■ What you need to do:
Which lines in the records below contain the word "multiplications"? Copy each one.

————

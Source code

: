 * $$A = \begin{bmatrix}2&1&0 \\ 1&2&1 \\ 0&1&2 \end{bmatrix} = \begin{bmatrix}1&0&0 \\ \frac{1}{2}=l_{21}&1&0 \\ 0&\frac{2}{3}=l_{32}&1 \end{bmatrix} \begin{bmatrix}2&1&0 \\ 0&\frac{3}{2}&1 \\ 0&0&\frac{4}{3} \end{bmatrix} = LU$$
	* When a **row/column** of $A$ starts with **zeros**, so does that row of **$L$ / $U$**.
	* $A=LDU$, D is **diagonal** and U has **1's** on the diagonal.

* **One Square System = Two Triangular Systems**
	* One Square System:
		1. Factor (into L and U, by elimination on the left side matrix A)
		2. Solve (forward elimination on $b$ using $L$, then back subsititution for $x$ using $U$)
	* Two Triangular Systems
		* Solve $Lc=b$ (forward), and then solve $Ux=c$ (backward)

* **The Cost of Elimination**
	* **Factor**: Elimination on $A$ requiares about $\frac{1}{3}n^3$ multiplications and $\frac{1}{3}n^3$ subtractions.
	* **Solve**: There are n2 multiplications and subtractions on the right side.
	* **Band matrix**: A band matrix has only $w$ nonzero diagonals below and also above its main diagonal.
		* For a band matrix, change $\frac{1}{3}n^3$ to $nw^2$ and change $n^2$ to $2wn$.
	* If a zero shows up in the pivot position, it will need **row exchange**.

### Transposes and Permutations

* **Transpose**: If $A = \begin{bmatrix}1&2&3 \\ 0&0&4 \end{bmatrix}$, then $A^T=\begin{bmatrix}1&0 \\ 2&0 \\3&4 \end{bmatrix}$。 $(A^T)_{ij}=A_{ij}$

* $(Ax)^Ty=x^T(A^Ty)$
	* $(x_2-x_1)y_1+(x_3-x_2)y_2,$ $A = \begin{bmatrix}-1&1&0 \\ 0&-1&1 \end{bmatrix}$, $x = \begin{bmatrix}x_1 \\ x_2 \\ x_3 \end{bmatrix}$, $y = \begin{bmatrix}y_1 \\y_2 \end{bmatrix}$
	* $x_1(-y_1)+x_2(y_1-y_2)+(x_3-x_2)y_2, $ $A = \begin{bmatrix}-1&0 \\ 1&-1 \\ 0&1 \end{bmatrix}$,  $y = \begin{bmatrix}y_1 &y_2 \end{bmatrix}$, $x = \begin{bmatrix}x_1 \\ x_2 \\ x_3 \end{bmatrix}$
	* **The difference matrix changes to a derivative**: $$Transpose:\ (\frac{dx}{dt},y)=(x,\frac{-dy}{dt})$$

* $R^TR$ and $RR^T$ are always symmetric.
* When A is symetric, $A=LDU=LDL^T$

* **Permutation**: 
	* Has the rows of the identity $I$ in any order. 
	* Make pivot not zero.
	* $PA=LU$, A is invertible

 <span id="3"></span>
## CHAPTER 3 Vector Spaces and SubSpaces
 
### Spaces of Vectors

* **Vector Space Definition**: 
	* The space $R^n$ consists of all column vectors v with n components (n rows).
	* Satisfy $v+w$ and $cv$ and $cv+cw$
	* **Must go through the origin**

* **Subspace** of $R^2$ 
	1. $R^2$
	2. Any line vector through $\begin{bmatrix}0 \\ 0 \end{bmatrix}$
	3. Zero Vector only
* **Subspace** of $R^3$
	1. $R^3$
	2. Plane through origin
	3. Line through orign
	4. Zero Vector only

————

■ Task answer:
	* **Factor**: Elimination on $A$ requiares about $\frac{1}{3}n^3$ multiplications and $\frac{1}{3}n^3$ subtractions.
	* **Solve**: There are n2 multiplications and subtractions on the right side.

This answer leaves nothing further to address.